The latest report was focused on comparing statements made by top
administration officials, particularly Bush and Cheney, between August 2002 and the actual invasion in March 2003 with intelligence reports that were available to them at the time.
It found that the White House consistently exaggerated ties between al Qaeda and Iraq by repeatedly suggesting or outright asserting that the two forged an operational relationship that included the provision of weapons training and possibly WMD expertise. The report found that these allegations “were not substantiated by the intelligence” at the time they were made. The report also found that the intelligence also contradicted the White House’s assertions that Saddam Hussein “was prepared to give weapons of mass destruction to terrorist groups for attack against the United States.”
And it said that the intelligence community never confirmed the allegation, made repeatedly by Cheney in particular, that one of the 9/11 organisers, Mohammed Atta, met with a senior Iraqi intelligence official in Prague several months before the attack.
“The president and his advisors undertook a relentless public campaign in the aftermath of the (9/11) attacks to use the war against al Qaeda as a justification for overthrowing Saddam Hussein,” Rockefeller said. “Representing to the American people that the two had an operational partnership and posed a single, indistinguishable threat was fundamentally misleading and led the nation to war on false premises.”
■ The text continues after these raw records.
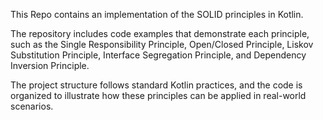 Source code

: This Repo contains an implementation of the SOLID principles in Kotlin.

The repository includes code examples that demonstrate each principle, such as the Single Responsibility Principle, Open/Closed Principle, Liskov Substitution Principle, Interface Segregation Principle, and Dependency Inversion Principle. 

The project structure follows standard Kotlin practices, and the code is organized to illustrate how these principles can be applied in real-world scenarios. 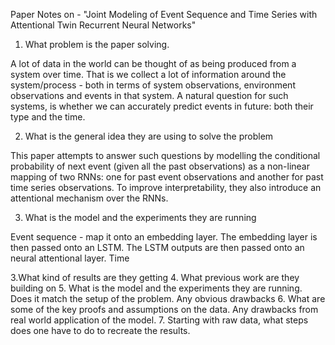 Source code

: Paper Notes on - "Joint Modeling of Event Sequence and Time Series with Attentional Twin Recurrent Neural Networks"

1. What problem is the paper solving. 

A lot of data in the world can be thought of as being produced from a system over time. That is we collect a lot of information around the system/process - both in terms of system observations, environment observations and events in that system. A natural question for such systems, is whether we can accurately predict events in future: both their type and the time. 

2. What is the general idea they are using to solve the problem 

This paper attempts to answer such questions by modelling the conditional probability of next event (given all the past observations) as a non-linear mapping of two RNNs: one for past event observations and another for past time series observations. To improve interpretability, they also introduce an attentional mechanism over the RNNs.

3. What is the model and the experiments they are running

Event sequence - map it onto an embedding layer. The embedding layer is then passed onto an LSTM. The LSTM outputs are then passed onto an neural attentional layer.
Time 

3.What kind of results are they getting 
4. What previous work are they building on 
5. What is the model and the experiments they are running. Does it match the setup of the problem. Any obvious drawbacks 
6. What are some of the key proofs and assumptions on the data. Any drawbacks from real world application of the model. 
7. Starting with raw data, what steps does one have to do to recreate the results. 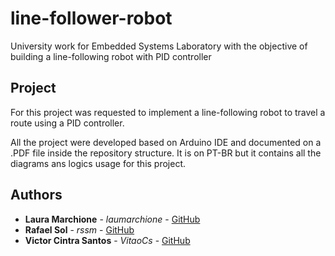 # line-follower-robot
University work for Embedded Systems Laboratory with the objective of building a line-following robot with PID controller

## Project
For this project was requested to implement a line-following robot to travel a route using a PID controller.

All the project were developed based on Arduino IDE and documented on a .PDF file inside the repository structure. It is on PT-BR but it contains all the diagrams ans logics usage for this project.

## Authors
* **Laura Marchione** - *laumarchione* - [GitHub](https://github.com/laumarchione)
* **Rafael Sol** - *rssm* - [GitHub](https://github.com/rssm)
* **Victor Cintra Santos** - *VitaoCs* - [GitHub](https://github.com/VitaoCs) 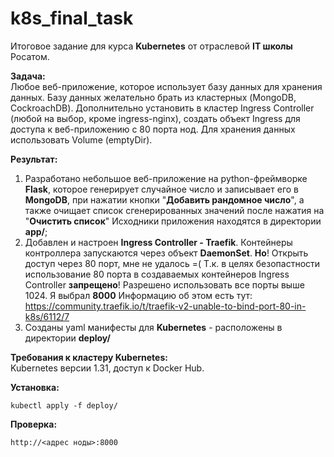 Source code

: # k8s_final_task
Итоговое задание для курса **Kubernetes** от отраслевой **IT школы** Росатом.

**Задача:**  
Любое веб-приложение, которое использует базу данных для хранения данных. Базу данных желательно брать из кластерных (MongoDB, CockroachDB). Дополнительно установить в кластер Ingress Controller (любой на выбор, кроме ingress-nginx), создать объект Ingress для доступа к веб-приложению с 80 порта нод. Для хранения данных использовать Volume (emptyDir).

**Результат:**
1) Разработано небольшое веб-приложение на python-фреймворке **Flask**, которое генерирует случайное число и записывает его в **MongoDB**, при нажатии кнопки "**Добавить рандомное число**", а также очищает список сгенерированных значений после нажатия на "**Очистить список**"  Исходники приложения находятся в директории **app/**;
2) Добавлен и настроен **Ingress Controller - Traefik**. Контейнеры контроллера запускаются через объект **DaemonSet**. **Но**! Открыть доступ через 80 порт, мне не удалось =( Т.к. в целях безопастности использование 80 порта в создаваемых контейнеров Ingress Controller **запрещено**! Разрешено использовать все порты выше 1024. Я выбрал **8000** Информацию об этом есть тут:  
https://community.traefik.io/t/traefik-v2-unable-to-bind-port-80-in-k8s/6112/7
4) Созданы yaml манифесты для **Kubernetes** - расположены в директории **deploy/**

**Требования к кластеру Kubernetes:**  
Kubernetes версии 1.31, доступ к Docker Hub.

**Установка:**

    kubectl apply -f deploy/

**Проверка:**  

    http://<адрес ноды>:8000
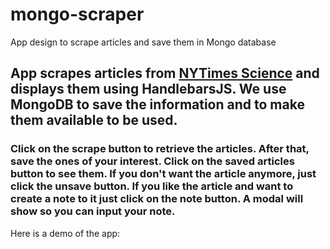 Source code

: # mongo-scraper
App design to scrape articles and save them in Mongo database

## App scrapes articles from [NYTimes Science](https://www.nytimes.com/section/science "NYTimes Science") and displays them using HandlebarsJS. We use MongoDB to save the information and to make them available to be used.

### Click on the scrape button to retrieve the articles. After that, save the ones of your interest. Click on the saved articles button to see them. If you don't want the article anymore, just click the unsave button. If you like the article and want to create a note to it just click on the note button. A modal will show so you can input your note.

Here is a demo of the app:

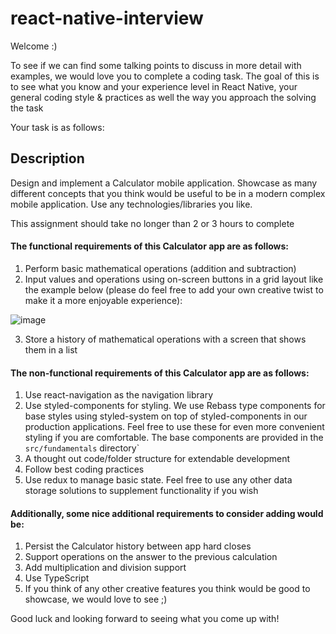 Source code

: # react-native-interview

Welcome :)

To see if we can find some talking points to discuss in more detail with examples,
we would love you to complete a coding task. The goal of this is to see what
you know and your experience level in React Native, your general coding style & practices
as well the way you approach the solving the task

Your task is as follows:

## Description

Design and implement a Calculator mobile application. Showcase as many different concepts
that you think would be useful to be in a modern complex mobile application. Use any technologies/libraries you like.

This assignment should take no longer than 2 or 3 hours to complete

#### The functional requirements of this Calculator app are as follows:

1. Perform basic mathematical operations (addition and subtraction)
2. Input values and operations using on-screen buttons in a grid layout like the example below (please do feel free to add your own creative twist to make it a more enjoyable experience):

![image](https://user-images.githubusercontent.com/102516120/168407307-5aff66e7-694c-4dab-bbcf-11bb9faeca98.png)

3. Store a history of mathematical operations with a screen that shows them in a list

#### The non-functional requirements of this Calculator app are as follows:

1. Use react-navigation as the navigation library
2. Use styled-components for styling. We use Rebass type components for base styles using styled-system on top of styled-components in our production applications. Feel free to use these for even more convenient styling if you are comfortable. The base components are provided in the `src/fundamentals` directory`
3. A thought out code/folder structure for extendable development
4. Follow best coding practices
5. Use redux to manage basic state. Feel free to use any other data storage solutions to supplement functionality if you wish

#### Additionally, some nice additional requirements to consider adding would be:

1. Persist the Calculator history between app hard closes
2. Support operations on the answer to the previous calculation
3. Add multiplication and division support
4. Use TypeScript
5. If you think of any other creative features you think would be good to showcase, we would love to see ;)

Good luck and looking forward to seeing what you come up with!
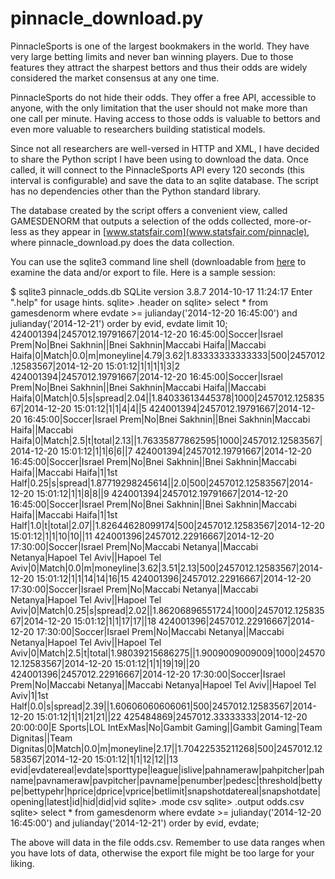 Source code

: pinnacle_download.py
=========

PinnacleSports is one of the largest bookmakers in the world. They have very large betting limits and never ban winning players. Due to those features they attract the sharpest bettors and thus their odds are widely considered the market consensus at any one time.

PinnacleSports do not hide their odds. They offer a free API, accessible to anyone, with the only limitation that the user should not make more than one call per minute. Having access to those odds is valuable to bettors and even more valuable to researchers building statistical models.

Since not all researchers are well-versed in HTTP and XML, I have decided to share the Python script I have been using to download the data. Once called, it will connect to the PinnacleSports API every 120 seconds (this interval is configurable) and save the data to an sqlite database. The script has no dependencies other than the Python standard library.

The database created by the script offers a convenient view, called GAMESDENORM that outputs a selection of the odds collected, more-or-less as they appear in [www.statsfair.com](www.statsfair.com/pinnacle), where pinnacle_download.py does the data collection.

You can use the sqlite3 command line shell (downloadable from [here](https://www.sqlite.org/download.html) to examine the data and/or export to file. Here is a sample session:

$ sqlite3 pinnacle_odds.db
SQLite version 3.8.7 2014-10-17 11:24:17
Enter ".help" for usage hints.
sqlite> .header on
sqlite> select * from gamesdenorm where evdate >= julianday('2014-12-20 16:45:00') and julianday('2014-12-21') order by evid, evdate limit 10;
424001394|2457012.19791667|2014-12-20 16:45:00|Soccer|Israel Prem|No|Bnei Sakhnin||Bnei Sakhnin|Maccabi Haifa||Maccabi Haifa|0|Match|0.0|m|moneyline|4.79|3.62|1.83333333333333|500|2457012.12583567|2014-12-20 15:01:12|1|1|1|1|3|2
424001394|2457012.19791667|2014-12-20 16:45:00|Soccer|Israel Prem|No|Bnei Sakhnin||Bnei Sakhnin|Maccabi Haifa||Maccabi Haifa|0|Match|0.5|s|spread|2.04||1.84033613445378|1000|2457012.12583567|2014-12-20 15:01:12|1|1|4|4||5
424001394|2457012.19791667|2014-12-20 16:45:00|Soccer|Israel Prem|No|Bnei Sakhnin||Bnei Sakhnin|Maccabi Haifa||Maccabi Haifa|0|Match|2.5|t|total|2.13||1.76335877862595|1000|2457012.12583567|2014-12-20 15:01:12|1|1|6|6||7
424001394|2457012.19791667|2014-12-20 16:45:00|Soccer|Israel Prem|No|Bnei Sakhnin||Bnei Sakhnin|Maccabi Haifa||Maccabi Haifa|1|1st Half|0.25|s|spread|1.87719298245614||2.0|500|2457012.12583567|2014-12-20 15:01:12|1|1|8|8||9
424001394|2457012.19791667|2014-12-20 16:45:00|Soccer|Israel Prem|No|Bnei Sakhnin||Bnei Sakhnin|Maccabi Haifa||Maccabi Haifa|1|1st Half|1.0|t|total|2.07||1.82644628099174|500|2457012.12583567|2014-12-20 15:01:12|1|1|10|10||11
424001396|2457012.22916667|2014-12-20 17:30:00|Soccer|Israel Prem|No|Maccabi Netanya||Maccabi Netanya|Hapoel Tel Aviv||Hapoel Tel Aviv|0|Match|0.0|m|moneyline|3.62|3.51|2.13|500|2457012.12583567|2014-12-20 15:01:12|1|1|14|14|16|15
424001396|2457012.22916667|2014-12-20 17:30:00|Soccer|Israel Prem|No|Maccabi Netanya||Maccabi Netanya|Hapoel Tel Aviv||Hapoel Tel Aviv|0|Match|0.25|s|spread|2.02||1.86206896551724|1000|2457012.12583567|2014-12-20 15:01:12|1|1|17|17||18
424001396|2457012.22916667|2014-12-20 17:30:00|Soccer|Israel Prem|No|Maccabi Netanya||Maccabi Netanya|Hapoel Tel Aviv||Hapoel Tel Aviv|0|Match|2.5|t|total|1.98039215686275||1.9009009009009|1000|2457012.12583567|2014-12-20 15:01:12|1|1|19|19||20
424001396|2457012.22916667|2014-12-20 17:30:00|Soccer|Israel Prem|No|Maccabi Netanya||Maccabi Netanya|Hapoel Tel Aviv||Hapoel Tel Aviv|1|1st Half|0.0|s|spread|2.39||1.60606060606061|500|2457012.12583567|2014-12-20 15:01:12|1|1|21|21||22
425484869|2457012.33333333|2014-12-20 20:00:00|E Sports|LOL IntExMas|No|Gambit Gaming||Gambit Gaming|Team Dignitas||Team Dignitas|0|Match|0.0|m|moneyline|2.17||1.70422535211268|500|2457012.12583567|2014-12-20 15:01:12|1|1|12|12||13
evid|evdatereal|evdate|sporttype|league|islive|pahnameraw|pahpitcher|pahname|pavnameraw|pavpitcher|pavname|penumber|pedesc|threshold|bettype|bettypehr|hprice|dprice|vprice|betlimit|snapshotdatereal|snapshotdate|opening|latest|id|hid|did|vid
sqlite> .mode csv
sqlite> .output odds.csv
sqlite> select * from gamesdenorm where evdate >= julianday('2014-12-20 16:45:00') and julianday('2014-12-21') order by evid, evdate;

The above will data in the file odds.csv. Remember to use data ranges when you have lots of data, otherwise the export file might be too large for your liking.

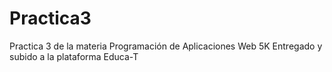 # Practica3
Practica 3 de la materia Programación de Aplicaciones Web 5K
Entregado y subido a la plataforma Educa-T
The intelligence community, according to the report, was also considerably more sceptical about the state of Iraq’s chemical weapons programme and especially its alleged nuclear weapons programme than was indicated by top administration officials at the time. Testimony by then-Defence Secretary Donald Rumsfeld that the Iraqi government hid WMD in facilities buried deep underground did not reflect any of the intelligence held by the intelligence community at the time.